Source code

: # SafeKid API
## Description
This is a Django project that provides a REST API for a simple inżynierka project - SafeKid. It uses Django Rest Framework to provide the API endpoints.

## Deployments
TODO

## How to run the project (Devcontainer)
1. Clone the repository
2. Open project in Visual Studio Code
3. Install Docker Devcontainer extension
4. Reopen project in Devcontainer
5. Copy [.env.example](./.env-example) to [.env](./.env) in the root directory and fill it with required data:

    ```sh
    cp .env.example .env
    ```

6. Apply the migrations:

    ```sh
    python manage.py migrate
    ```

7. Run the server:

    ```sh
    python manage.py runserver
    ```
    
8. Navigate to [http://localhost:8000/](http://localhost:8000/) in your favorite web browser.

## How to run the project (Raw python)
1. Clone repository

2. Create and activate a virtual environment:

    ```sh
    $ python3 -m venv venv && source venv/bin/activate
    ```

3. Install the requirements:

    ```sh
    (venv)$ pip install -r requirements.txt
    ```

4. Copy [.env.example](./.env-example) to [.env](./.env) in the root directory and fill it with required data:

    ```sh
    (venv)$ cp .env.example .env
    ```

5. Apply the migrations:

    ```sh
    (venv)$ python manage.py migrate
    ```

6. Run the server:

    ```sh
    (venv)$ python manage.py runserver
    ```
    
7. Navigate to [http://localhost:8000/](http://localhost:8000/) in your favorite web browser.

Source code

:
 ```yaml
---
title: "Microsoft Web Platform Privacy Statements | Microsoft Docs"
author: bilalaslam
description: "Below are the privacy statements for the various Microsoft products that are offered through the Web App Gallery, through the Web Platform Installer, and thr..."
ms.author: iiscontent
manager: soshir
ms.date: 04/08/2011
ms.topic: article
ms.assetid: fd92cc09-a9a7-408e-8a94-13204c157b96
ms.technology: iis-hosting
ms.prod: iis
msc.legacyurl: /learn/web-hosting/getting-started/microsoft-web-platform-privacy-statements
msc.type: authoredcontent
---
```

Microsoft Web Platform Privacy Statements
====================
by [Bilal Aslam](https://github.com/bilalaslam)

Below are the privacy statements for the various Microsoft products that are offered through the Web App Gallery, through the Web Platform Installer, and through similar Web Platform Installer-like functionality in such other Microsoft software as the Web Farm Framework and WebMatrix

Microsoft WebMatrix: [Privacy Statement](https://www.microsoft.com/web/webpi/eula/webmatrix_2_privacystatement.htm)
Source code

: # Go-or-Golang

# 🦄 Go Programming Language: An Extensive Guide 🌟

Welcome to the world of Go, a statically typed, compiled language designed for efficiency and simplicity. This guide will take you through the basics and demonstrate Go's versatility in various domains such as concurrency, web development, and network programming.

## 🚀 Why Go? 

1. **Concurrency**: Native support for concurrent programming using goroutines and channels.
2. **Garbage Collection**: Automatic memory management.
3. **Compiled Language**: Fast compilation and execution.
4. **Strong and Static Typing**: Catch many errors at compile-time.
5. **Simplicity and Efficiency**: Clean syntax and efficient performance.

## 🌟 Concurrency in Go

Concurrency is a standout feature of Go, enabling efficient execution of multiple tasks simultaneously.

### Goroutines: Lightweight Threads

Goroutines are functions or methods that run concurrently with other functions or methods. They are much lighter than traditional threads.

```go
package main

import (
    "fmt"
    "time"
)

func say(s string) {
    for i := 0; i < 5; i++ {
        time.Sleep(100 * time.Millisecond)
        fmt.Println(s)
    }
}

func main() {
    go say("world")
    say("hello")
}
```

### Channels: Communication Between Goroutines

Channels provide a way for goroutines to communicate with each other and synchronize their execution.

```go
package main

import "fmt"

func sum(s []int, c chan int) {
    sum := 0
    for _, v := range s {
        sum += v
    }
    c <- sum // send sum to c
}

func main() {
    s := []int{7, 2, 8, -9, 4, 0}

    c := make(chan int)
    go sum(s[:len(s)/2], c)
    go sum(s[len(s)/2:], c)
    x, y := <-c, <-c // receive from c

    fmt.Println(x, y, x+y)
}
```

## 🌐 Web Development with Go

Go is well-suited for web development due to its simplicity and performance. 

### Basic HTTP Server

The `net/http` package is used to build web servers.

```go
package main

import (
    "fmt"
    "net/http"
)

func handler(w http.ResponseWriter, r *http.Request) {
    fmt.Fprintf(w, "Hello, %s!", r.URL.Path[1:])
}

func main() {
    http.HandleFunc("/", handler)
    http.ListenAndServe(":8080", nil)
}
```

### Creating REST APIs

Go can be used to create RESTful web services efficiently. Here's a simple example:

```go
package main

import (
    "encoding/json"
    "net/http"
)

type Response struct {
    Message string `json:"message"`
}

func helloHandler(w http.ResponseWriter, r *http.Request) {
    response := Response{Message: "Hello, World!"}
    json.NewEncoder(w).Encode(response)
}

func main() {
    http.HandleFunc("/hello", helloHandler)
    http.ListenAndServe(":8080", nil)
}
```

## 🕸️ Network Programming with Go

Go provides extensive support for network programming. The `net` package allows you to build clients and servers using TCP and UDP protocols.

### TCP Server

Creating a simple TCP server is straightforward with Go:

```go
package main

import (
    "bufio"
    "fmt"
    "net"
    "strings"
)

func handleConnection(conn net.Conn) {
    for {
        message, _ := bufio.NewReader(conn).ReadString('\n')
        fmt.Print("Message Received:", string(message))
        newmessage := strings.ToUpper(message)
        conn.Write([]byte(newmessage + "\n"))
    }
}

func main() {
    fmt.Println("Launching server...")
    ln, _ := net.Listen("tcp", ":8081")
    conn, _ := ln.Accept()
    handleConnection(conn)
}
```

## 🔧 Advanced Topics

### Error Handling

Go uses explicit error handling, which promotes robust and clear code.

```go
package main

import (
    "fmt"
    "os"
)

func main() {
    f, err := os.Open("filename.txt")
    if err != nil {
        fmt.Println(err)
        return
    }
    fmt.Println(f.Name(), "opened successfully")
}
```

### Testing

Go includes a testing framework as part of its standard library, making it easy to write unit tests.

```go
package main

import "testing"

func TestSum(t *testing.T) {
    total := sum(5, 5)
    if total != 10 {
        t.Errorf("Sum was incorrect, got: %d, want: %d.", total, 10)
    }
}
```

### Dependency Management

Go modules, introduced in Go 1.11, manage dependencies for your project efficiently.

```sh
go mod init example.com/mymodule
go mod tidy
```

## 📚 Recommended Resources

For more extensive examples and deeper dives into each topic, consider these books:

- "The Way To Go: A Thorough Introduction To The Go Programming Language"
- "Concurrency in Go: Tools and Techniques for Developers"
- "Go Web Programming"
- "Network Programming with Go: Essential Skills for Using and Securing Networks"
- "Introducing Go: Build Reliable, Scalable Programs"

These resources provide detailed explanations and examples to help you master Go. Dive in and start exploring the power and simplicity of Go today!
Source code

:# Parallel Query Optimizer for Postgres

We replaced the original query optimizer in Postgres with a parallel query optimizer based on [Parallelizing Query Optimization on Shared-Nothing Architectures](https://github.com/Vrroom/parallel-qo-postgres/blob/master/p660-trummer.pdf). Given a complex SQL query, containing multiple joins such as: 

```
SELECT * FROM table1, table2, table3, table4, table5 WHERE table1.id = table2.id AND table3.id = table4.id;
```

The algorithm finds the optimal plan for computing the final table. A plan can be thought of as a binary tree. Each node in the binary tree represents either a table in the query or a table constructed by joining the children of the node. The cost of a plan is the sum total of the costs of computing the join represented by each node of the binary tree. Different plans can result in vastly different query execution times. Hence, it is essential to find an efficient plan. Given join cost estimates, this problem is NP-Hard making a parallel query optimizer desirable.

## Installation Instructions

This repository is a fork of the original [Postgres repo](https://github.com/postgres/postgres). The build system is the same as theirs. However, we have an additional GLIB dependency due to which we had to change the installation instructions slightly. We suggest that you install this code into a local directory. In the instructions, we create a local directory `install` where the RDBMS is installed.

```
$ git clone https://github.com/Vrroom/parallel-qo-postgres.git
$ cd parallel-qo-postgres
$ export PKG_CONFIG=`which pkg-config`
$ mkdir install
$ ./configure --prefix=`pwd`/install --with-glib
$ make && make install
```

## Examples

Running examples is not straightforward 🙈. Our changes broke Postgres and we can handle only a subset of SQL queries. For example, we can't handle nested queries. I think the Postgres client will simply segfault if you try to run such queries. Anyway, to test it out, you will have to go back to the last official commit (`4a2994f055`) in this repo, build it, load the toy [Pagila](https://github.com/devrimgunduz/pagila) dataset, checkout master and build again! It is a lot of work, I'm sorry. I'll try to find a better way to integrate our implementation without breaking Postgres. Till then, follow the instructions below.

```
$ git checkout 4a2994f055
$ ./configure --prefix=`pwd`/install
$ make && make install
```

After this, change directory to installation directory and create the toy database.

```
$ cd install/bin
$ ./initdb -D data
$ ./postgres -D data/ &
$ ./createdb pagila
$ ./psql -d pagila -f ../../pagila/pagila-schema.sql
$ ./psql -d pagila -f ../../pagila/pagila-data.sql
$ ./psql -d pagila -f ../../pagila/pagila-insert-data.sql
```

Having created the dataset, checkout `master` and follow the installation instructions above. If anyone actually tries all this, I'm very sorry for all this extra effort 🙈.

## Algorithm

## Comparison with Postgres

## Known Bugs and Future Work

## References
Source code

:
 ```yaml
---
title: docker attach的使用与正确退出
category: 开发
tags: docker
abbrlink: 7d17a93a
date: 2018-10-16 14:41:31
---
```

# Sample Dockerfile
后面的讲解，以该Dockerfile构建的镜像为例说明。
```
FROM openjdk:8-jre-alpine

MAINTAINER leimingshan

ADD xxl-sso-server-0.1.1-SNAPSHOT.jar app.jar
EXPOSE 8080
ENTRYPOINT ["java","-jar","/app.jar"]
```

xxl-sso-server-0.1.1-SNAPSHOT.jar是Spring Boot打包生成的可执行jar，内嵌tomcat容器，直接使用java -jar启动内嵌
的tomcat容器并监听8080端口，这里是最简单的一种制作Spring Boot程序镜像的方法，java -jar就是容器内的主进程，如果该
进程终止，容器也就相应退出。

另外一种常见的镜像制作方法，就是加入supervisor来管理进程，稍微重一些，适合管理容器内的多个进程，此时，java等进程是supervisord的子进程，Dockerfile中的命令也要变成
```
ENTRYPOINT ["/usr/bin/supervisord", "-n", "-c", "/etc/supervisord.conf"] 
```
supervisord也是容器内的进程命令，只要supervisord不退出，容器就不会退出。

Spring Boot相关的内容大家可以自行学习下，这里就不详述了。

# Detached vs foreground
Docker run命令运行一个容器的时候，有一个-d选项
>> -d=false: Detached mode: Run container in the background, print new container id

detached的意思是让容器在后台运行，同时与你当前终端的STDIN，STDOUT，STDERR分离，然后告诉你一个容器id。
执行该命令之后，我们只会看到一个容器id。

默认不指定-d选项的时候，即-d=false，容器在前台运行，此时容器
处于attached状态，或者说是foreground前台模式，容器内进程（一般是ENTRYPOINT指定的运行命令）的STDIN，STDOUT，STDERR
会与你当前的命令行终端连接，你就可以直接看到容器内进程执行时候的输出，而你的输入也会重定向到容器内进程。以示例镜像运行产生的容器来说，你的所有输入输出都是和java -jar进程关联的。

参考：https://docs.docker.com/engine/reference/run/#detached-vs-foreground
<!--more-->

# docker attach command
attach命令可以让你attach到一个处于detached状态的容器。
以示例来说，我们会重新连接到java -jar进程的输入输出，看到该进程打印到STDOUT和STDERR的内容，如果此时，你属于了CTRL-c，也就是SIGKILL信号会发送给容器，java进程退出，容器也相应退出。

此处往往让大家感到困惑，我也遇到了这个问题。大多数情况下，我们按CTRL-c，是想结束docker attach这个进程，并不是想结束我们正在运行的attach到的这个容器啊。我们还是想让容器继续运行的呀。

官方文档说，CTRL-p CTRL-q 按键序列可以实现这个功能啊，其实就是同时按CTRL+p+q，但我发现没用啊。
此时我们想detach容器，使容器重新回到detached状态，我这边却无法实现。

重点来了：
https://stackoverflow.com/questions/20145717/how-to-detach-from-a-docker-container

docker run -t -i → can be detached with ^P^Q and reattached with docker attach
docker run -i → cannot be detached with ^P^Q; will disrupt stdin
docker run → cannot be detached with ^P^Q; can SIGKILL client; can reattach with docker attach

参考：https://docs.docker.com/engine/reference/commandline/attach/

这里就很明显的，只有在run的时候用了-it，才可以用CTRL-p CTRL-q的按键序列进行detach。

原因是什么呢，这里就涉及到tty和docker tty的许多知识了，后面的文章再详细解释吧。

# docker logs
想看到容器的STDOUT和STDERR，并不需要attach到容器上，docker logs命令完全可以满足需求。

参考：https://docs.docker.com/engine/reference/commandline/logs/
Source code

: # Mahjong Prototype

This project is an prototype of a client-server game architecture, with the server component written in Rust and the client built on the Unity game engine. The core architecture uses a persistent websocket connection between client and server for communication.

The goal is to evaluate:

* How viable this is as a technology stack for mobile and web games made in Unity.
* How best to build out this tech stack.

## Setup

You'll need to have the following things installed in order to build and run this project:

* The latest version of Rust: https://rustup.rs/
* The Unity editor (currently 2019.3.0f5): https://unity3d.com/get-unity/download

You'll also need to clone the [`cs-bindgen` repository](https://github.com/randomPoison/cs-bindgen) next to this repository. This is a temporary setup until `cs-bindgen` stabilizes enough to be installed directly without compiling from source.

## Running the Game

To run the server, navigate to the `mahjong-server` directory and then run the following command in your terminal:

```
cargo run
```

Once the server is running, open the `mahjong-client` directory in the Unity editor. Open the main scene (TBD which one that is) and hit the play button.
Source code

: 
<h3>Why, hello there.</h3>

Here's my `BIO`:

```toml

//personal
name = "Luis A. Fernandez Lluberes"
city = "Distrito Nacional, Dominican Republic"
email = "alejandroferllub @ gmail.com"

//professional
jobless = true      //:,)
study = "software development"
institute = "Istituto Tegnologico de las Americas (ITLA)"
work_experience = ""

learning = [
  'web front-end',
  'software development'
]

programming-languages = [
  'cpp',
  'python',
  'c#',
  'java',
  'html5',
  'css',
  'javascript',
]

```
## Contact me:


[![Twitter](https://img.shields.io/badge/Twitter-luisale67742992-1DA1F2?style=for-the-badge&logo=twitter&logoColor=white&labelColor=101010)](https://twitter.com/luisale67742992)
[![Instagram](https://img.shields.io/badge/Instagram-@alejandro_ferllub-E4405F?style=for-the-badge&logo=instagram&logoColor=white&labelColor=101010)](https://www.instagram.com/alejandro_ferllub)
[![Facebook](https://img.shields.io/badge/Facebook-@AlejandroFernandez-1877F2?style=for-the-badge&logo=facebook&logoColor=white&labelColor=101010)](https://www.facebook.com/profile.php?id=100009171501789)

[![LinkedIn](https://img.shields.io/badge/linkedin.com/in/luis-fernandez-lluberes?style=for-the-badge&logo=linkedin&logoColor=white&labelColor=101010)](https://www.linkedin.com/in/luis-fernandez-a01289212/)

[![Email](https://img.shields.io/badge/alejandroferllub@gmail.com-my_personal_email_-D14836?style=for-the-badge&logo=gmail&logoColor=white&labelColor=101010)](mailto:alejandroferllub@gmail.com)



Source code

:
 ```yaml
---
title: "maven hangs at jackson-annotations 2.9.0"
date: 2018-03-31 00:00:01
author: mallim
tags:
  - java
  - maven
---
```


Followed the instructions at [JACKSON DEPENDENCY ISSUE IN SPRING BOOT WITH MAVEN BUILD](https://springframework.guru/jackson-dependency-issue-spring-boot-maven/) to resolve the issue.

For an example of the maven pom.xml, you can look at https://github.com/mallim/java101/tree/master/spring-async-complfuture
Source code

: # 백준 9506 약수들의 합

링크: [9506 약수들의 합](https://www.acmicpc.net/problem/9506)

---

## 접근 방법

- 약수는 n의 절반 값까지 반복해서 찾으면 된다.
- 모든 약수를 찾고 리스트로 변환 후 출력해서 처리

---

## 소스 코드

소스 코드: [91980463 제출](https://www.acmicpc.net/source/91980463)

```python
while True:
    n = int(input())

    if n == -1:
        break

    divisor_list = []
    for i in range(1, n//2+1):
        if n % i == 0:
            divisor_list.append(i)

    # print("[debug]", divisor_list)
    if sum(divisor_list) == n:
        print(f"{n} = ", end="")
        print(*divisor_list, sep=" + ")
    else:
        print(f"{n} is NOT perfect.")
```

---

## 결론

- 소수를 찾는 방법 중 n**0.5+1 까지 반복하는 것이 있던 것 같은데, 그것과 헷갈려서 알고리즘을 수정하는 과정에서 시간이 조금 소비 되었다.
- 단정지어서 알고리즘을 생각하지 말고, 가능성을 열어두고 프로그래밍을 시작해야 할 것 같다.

§ How to complete this task
Nothing but a number is wanted here: please count the lines in the entries above that include the word "HandleFunc".

§ Written answer
2